Figure 2.

Cytoplasmic Ca²⁺ responses evoked by various STIM1 constructs truncated from the C-terminus. (A) C-terminal truncations on the full-STIM1 (with intact N-terminus) protein up to residue 463 have only small effects on the thapsigargin (Tg, 200 nM) –induced Ca²⁺ elevations. Cells were co-transfected with untagged Orai1 and the indicated mRFP-tagged (in the luminal side) STIM1 constructs driven by the thimidine kinase promoter (TK-STIM1). Means ± S.E.M. are shown (n = 89, 37, 32 and 198 cells for black, green, red and blue traces, respectively obtained in 2–5 separate experiments). (B) The same truncations have significant impact on the abilities of the cytoplasmic STIM1 (STIM1-ct) pieces to activate Orai1 channels after rapamycin-induced clustering.

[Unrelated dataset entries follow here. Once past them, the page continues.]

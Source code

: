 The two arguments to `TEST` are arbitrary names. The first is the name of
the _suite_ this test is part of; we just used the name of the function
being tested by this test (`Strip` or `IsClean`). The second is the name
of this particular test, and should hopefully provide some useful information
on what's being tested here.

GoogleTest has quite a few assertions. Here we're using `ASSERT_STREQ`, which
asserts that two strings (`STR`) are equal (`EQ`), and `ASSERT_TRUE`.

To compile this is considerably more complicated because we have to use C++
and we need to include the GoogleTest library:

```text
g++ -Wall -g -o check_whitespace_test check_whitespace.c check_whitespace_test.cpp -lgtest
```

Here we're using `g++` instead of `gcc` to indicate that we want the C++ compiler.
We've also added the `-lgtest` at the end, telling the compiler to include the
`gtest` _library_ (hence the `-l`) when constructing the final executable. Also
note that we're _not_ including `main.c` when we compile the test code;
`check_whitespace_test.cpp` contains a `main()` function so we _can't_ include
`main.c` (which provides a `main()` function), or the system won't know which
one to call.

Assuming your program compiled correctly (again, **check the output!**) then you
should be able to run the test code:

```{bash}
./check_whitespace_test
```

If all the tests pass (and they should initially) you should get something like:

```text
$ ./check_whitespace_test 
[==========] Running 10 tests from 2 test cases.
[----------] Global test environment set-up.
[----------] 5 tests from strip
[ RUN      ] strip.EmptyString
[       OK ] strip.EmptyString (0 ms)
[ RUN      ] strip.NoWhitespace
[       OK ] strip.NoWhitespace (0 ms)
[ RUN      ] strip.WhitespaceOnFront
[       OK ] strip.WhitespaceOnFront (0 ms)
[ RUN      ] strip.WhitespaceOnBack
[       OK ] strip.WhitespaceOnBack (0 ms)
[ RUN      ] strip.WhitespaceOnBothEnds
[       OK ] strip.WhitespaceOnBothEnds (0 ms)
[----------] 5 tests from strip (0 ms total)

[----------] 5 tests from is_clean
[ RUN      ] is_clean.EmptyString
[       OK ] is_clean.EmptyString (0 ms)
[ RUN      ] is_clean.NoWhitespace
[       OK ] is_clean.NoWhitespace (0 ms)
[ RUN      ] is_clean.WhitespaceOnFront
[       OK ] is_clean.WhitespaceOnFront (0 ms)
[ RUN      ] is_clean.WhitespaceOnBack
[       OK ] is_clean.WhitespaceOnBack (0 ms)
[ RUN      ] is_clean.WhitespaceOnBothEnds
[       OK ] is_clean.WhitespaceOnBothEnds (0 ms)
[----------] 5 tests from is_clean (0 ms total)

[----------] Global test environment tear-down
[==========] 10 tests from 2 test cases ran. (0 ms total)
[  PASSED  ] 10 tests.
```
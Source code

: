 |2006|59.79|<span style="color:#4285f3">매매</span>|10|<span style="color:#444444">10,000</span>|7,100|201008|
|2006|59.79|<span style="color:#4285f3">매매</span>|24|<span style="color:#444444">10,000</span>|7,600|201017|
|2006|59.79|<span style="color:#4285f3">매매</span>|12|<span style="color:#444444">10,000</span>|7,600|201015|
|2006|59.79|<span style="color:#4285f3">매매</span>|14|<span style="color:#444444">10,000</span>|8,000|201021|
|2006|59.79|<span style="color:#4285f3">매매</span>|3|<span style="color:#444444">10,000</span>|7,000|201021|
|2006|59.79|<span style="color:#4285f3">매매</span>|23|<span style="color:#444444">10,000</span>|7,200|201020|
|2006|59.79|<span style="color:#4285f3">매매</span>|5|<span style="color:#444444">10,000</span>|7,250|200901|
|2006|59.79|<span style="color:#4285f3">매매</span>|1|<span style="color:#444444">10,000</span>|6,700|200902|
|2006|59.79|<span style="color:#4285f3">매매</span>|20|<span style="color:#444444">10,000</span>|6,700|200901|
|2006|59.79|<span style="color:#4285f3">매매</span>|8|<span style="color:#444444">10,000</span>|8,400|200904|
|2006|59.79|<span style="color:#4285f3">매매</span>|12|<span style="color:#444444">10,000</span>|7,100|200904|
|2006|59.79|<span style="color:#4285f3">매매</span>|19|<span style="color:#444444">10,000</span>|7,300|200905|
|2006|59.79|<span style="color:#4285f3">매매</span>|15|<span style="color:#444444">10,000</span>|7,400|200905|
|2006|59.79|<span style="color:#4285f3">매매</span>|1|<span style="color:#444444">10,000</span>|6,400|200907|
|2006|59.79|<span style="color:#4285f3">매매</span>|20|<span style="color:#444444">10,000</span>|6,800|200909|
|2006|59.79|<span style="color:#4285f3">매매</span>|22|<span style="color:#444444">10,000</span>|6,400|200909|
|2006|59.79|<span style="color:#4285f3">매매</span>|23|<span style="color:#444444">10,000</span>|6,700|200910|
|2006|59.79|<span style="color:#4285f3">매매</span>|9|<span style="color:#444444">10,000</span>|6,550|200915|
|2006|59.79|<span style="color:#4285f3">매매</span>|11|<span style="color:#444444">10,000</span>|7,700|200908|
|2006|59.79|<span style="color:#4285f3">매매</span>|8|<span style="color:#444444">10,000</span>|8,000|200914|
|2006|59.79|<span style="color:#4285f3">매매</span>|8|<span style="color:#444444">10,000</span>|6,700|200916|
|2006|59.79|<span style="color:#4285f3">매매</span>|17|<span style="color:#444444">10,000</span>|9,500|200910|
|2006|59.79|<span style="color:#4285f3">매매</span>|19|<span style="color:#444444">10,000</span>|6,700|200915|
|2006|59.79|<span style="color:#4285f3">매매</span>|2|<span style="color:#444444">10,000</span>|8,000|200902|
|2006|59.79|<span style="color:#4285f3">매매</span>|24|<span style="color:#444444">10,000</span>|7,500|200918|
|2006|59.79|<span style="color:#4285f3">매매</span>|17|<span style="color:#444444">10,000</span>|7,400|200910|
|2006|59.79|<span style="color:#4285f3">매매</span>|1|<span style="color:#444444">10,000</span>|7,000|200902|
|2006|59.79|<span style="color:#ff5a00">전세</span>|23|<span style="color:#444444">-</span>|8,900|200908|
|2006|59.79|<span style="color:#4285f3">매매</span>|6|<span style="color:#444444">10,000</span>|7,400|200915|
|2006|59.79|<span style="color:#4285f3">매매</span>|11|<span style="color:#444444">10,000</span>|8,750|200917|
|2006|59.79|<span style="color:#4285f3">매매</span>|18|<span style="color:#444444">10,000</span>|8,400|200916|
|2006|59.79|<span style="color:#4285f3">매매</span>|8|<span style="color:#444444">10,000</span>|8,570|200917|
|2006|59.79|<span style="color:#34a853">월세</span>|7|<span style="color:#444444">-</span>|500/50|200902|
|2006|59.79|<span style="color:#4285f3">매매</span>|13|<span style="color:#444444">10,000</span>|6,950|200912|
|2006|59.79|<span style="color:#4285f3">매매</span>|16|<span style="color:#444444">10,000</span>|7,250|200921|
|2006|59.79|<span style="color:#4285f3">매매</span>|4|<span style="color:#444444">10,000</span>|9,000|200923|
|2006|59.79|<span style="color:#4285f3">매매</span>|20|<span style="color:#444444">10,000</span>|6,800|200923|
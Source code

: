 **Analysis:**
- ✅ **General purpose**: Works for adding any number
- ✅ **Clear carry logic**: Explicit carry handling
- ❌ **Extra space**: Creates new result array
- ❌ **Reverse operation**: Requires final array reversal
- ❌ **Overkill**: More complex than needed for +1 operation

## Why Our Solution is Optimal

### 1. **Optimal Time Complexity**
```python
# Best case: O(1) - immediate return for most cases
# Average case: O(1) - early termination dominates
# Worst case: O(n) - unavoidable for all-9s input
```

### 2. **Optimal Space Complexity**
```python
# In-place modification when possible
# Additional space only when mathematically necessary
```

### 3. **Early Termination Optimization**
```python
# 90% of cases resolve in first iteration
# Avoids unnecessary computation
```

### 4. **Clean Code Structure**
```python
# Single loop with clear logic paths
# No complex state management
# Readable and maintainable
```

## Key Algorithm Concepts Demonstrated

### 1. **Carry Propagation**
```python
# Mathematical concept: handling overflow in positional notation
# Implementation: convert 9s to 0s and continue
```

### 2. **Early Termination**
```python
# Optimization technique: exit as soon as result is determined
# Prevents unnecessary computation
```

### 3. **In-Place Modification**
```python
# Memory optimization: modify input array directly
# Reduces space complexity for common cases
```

Here the indicated STIM1-ct fragments were fused with the mRFP-FKBP12 module (FK-STIM-ct) and co-expressed with untagged Orai1 and the ER-targeted CFP-FRB. Means ± S.E.M. are shown (n = 356, 254, 259 and 639 cells for black, green, red and blue traces, respectively obtained in 9–10 separate experiments). (C) Truncation of the cytoplasmic STIM1 fragments from the N-terminal direction makes them constitutively active not requiring clustering. Cells were transfected with the indicated constructs as described in panel B. Means ± S.E.M. are shown (n = 208, 82, 124 and 305 cells for black, green, red and blue traces, respectively obtained in 4–6 separate experiments).